I don't think I will ever quite make peace with my blog being dead. In my mind, it could, at any moment, rise again. I don't think it will. When I blogged before, I was fairly certain I was just shouting into a benign void, with the exception of 10 or 12 people who read this blog with kind feelings in their heart. Now, the void feels less benign. The internet of 2001 felt friendlier. A wild frontier of naive electronic homesteaders, armed only with their wits and a copy of "HTML for Dummies".
Sometimes, I like to flip through it and look at who commented. Many or maybe a few of those people I don't speak to anymore. Not due to any formal shunning. Just at some point, they stopped communicating with me. We stopped communicating with each other? In my mind, it's definitely all their fault. Even though I am the one who keeps getting up and moving thousands of kilometres away.

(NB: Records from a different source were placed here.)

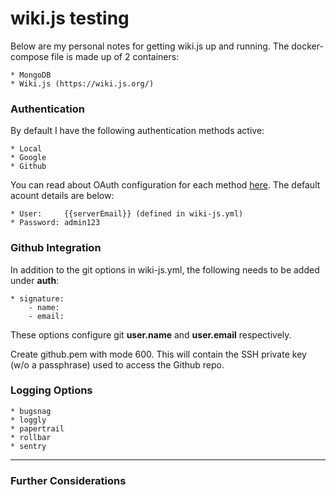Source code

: # wiki.js testing

Below are my personal notes for getting wiki.js up and running. The docker-compose file is made up of 2 containers:

    * MongoDB
    * Wiki.js (https://wiki.js.org/)

### Authentication
By default I have the following authentication methods active:

    * Local
    * Google
    * Github

You can read about OAuth configuration for each method [here](https://docs.requarks.io/wiki/install/authentication). The default acount details are below:

    * User:     {{serverEmail}} (defined in wiki-js.yml)
    * Password: admin123

### Github Integration
In addition to the git options in wiki-js.yml, the following needs to be added under **auth**:

    * signature:
        - name:
        - email:

These options configure git **user.name** and **user.email** respectively. 

Create github.pem with mode 600. This will contain the SSH private key (w/o a passphrase) used to access the Github repo.

### Logging Options

    * bugsnag
    * loggly
    * papertrail
    * rollbar
    * sentry

---
### Further Considerations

Is this just a by-product of having a life that is more than 20 years long? People enter it, then leave it and you have to accept it. It occurs to me that there are sensible reasons why I might struggle with that.
Actually, *this* is why I don't blog anymore. When I write, I get a bit too philosophical and maudlin. I used to be able to spin an interesting blog post out of a trip to East Side Mario's. Where did that person go?
Personally, I blame Switzerland's complete dearth of reasonably priced fast-casual sit-down restaurant chains.